**Exercise aim:** Once the pictures have been set aside, copy every remaining entry exactly.

(Plain-text document sources)
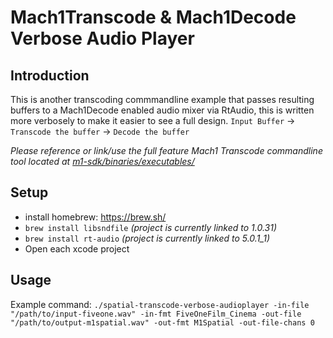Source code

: # Mach1Transcode & Mach1Decode Verbose Audio Player

## Introduction
This is another transcoding commmandline example that passes resulting buffers to a Mach1Decode enabled audio mixer via RtAudio, this is written more verbosely to make it easier to see a full design.
`Input Buffer` -> `Transcode the buffer` -> `Decode the buffer`

_Please reference or link/use the full feature Mach1 Transcode commandline tool located at [m1-sdk/binaries/executables/](https://github.com/Mach1Studios/m1-sdk/tree/master/binaries/executables)_

## Setup
 - install homebrew: https://brew.sh/
 - `brew install libsndfile` _(project is currently linked to 1.0.31)_
 - `brew install rt-audio` _(project is currently linked to 5.0.1_1)_
 - Open each xcode project

## Usage
Example command:
`./spatial-transcode-verbose-audioplayer -in-file "/path/to/input-fiveone.wav" -in-fmt FiveOneFilm_Cinema -out-file "/path/to/output-m1spatial.wav" -out-fmt M1Spatial -out-file-chans 0`
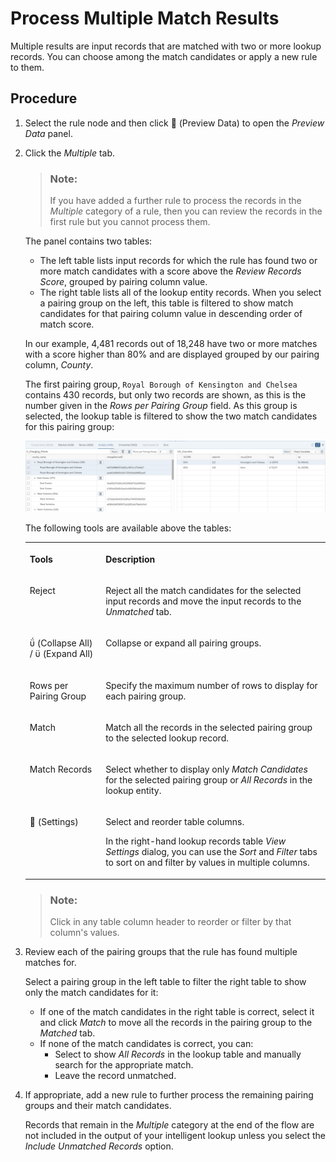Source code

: <!-- loiocb2b78a037c346ccad0ade79c6e85c54 -->

<link rel="stylesheet" type="text/css" href="css/sap-icons.css"/>

# Process Multiple Match Results

Multiple results are input records that are matched with two or more lookup records. You can choose among the match candidates or apply a new rule to them.



<a name="loiocb2b78a037c346ccad0ade79c6e85c54__steps_hmz_25d_cqb"/>

## Procedure

1.  Select the rule node and then click <span class="FPA-icons"></span> \(Preview Data\) to open the *Preview Data* panel.

2.  Click the *Multiple* tab.

    > ### Note:  
    > If you have added a further rule to process the records in the *Multiple* category of a rule, then you can review the records in the first rule but you cannot process them.

    The panel contains two tables:

    -   The left table lists input records for which the rule has found two or more match candidates with a score above the *Review Records Score*, grouped by pairing column value.
    -   The right table lists all of the lookup entity records. When you select a pairing group on the left, this table is filtered to show match candidates for that pairing column value in descending order of match score.

    In our example, 4,481 records out of 18,248 have two or more matches with a score higher than 80% and are displayed grouped by our pairing column, *County*.

    The first pairing group, `Royal Borough of Kensington and Chelsea` contains 430 records, but only two records are shown, as this is the number given in the *Rows per Pairing Group* field. As this group is selected, the lookup table is filtered to show the two match candidates for this pairing group:

    ![](images/IL_Results_-_Multiple_90ceef5.png)

    The following tools are available above the tables:


    <table>
    <tr>
    <th valign="top">

    Tools
    
    </th>
    <th valign="top">

    Description
    
    </th>
    </tr>
    <tr>
    <td valign="top">
    
    Reject
    
    </td>
    <td valign="top">
    
    Reject all the match candidates for the selected input records and move the input records to the *Unmatched* tab.
    
    </td>
    </tr>
    <tr>
    <td valign="top">
    
    <span class="SAP-icons"></span> \(Collapse All\) / <span class="SAP-icons"></span> \(Expand All\)
    
    </td>
    <td valign="top">
    
    Collapse or expand all pairing groups.
    
    </td>
    </tr>
    <tr>
    <td valign="top">
    
    Rows per Pairing Group
    
    </td>
    <td valign="top">
    
    Specify the maximum number of rows to display for each pairing group.
    
    </td>
    </tr>
    <tr>
    <td valign="top">
    
    Match
    
    </td>
    <td valign="top">
    
    Match all the records in the selected pairing group to the selected lookup record.
    
    </td>
    </tr>
    <tr>
    <td valign="top">
    
    Match Records
    
    </td>
    <td valign="top">
    
    Select whether to display only *Match Candidates* for the selected pairing group or *All Records* in the lookup entity.
    
    </td>
    </tr>
    <tr>
    <td valign="top">
    
    <span class="FPA-icons"></span> \(Settings\)
    
    </td>
    <td valign="top">
    
    Select and reorder table columns. 

    In the right-hand lookup records table *View Settings* dialog, you can use the *Sort* and *Filter* tabs to sort on and filter by values in multiple columns.
    
    </td>
    </tr>
    </table>
    
    > ### Note:  
    > Click in any table column header to reorder or filter by that column's values.

3.  Review each of the pairing groups that the rule has found multiple matches for.

    Select a pairing group in the left table to filter the right table to show only the match candidates for it:

    -   If one of the match candidates in the right table is correct, select it and click *Match* to move all the records in the pairing group to the *Matched* tab.
    -   If none of the match candidates is correct, you can:
        -   Select to show *All Records* in the lookup table and manually search for the appropriate match.
        -   Leave the record unmatched.


4.  If appropriate, add a new rule to further process the remaining pairing groups and their match candidates.

    Records that remain in the *Multiple* category at the end of the flow are not included in the output of your intelligent lookup unless you select the *Include Unmatched Records* option.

**Solution to this problem:**
Source code

: # Mach1Transcode & Mach1Decode Verbose Audio Player

## Introduction
This is another transcoding commmandline example that passes resulting buffers to a Mach1Decode enabled audio mixer via RtAudio, this is written more verbosely to make it easier to see a full design.
`Input Buffer` -> `Transcode the buffer` -> `Decode the buffer`

_Please reference or link/use the full feature Mach1 Transcode commandline tool located at [m1-sdk/binaries/executables/](https://github.com/Mach1Studios/m1-sdk/tree/master/binaries/executables)_

## Setup
 - install homebrew: https://brew.sh/
 - `brew install libsndfile` _(project is currently linked to 1.0.31)_
 - `brew install rt-audio` _(project is currently linked to 5.0.1_1)_
 - Open each xcode project

## Usage
Example command:
`./spatial-transcode-verbose-audioplayer -in-file "/path/to/input-fiveone.wav" -in-fmt FiveOneFilm_Cinema -out-file "/path/to/output-m1spatial.wav" -out-fmt M1Spatial -out-file-chans 0`
Source code

: <!-- loiocb2b78a037c346ccad0ade79c6e85c54 -->

<link rel="stylesheet" type="text/css" href="css/sap-icons.css"/>

# Process Multiple Match Results

Multiple results are input records that are matched with two or more lookup records. You can choose among the match candidates or apply a new rule to them.



<a name="loiocb2b78a037c346ccad0ade79c6e85c54__steps_hmz_25d_cqb"/>

## Procedure

1.  Select the rule node and then click <span class="FPA-icons"></span> \(Preview Data\) to open the *Preview Data* panel.

2.  Click the *Multiple* tab.

    > ### Note:  
    > If you have added a further rule to process the records in the *Multiple* category of a rule, then you can review the records in the first rule but you cannot process them.

    The panel contains two tables:

    -   The left table lists input records for which the rule has found two or more match candidates with a score above the *Review Records Score*, grouped by pairing column value.
    -   The right table lists all of the lookup entity records. When you select a pairing group on the left, this table is filtered to show match candidates for that pairing column value in descending order of match score.

    In our example, 4,481 records out of 18,248 have two or more matches with a score higher than 80% and are displayed grouped by our pairing column, *County*.

    The first pairing group, `Royal Borough of Kensington and Chelsea` contains 430 records, but only two records are shown, as this is the number given in the *Rows per Pairing Group* field. As this group is selected, the lookup table is filtered to show the two match candidates for this pairing group:

    ![](images/IL_Results_-_Multiple_90ceef5.png)

    The following tools are available above the tables:


    <table>
    <tr>
    <th valign="top">

    Tools
    
    </th>
    <th valign="top">

    Description
    
    </th>
    </tr>
    <tr>
    <td valign="top">
    
    Reject
    
    </td>
    <td valign="top">
    
    Reject all the match candidates for the selected input records and move the input records to the *Unmatched* tab.
    
    </td>
    </tr>
    <tr>
    <td valign="top">
    
    <span class="SAP-icons"></span> \(Collapse All\) / <span class="SAP-icons"></span> \(Expand All\)
    
    </td>
    <td valign="top">
    
    Collapse or expand all pairing groups.
    
    </td>
    </tr>
    <tr>
    <td valign="top">
    
    Rows per Pairing Group
    
    </td>
    <td valign="top">
    
    Specify the maximum number of rows to display for each pairing group.
    
    </td>
    </tr>
    <tr>
    <td valign="top">
    
    Match
    
    </td>
    <td valign="top">
    
    Match all the records in the selected pairing group to the selected lookup record.
    
    </td>
    </tr>
    <tr>
    <td valign="top">
    
    Match Records
    
    </td>
    <td valign="top">
    
    Select whether to display only *Match Candidates* for the selected pairing group or *All Records* in the lookup entity.
    
    </td>
    </tr>
    <tr>
    <td valign="top">
    
    <span class="FPA-icons"></span> \(Settings\)
    
    </td>
    <td valign="top">
    
    Select and reorder table columns. 

    In the right-hand lookup records table *View Settings* dialog, you can use the *Sort* and *Filter* tabs to sort on and filter by values in multiple columns.
    
    </td>
    </tr>
    </table>
    
    > ### Note:  
    > Click in any table column header to reorder or filter by that column's values.

3.  Review each of the pairing groups that the rule has found multiple matches for.

    Select a pairing group in the left table to filter the right table to show only the match candidates for it:

    -   If one of the match candidates in the right table is correct, select it and click *Match* to move all the records in the pairing group to the *Matched* tab.
    -   If none of the match candidates is correct, you can:
        -   Select to show *All Records* in the lookup table and manually search for the appropriate match.
        -   Leave the record unmatched.


4.  If appropriate, add a new rule to further process the remaining pairing groups and their match candidates.

    Records that remain in the *Multiple* category at the end of the flow are not included in the output of your intelligent lookup unless you select the *Include Unmatched Records* option.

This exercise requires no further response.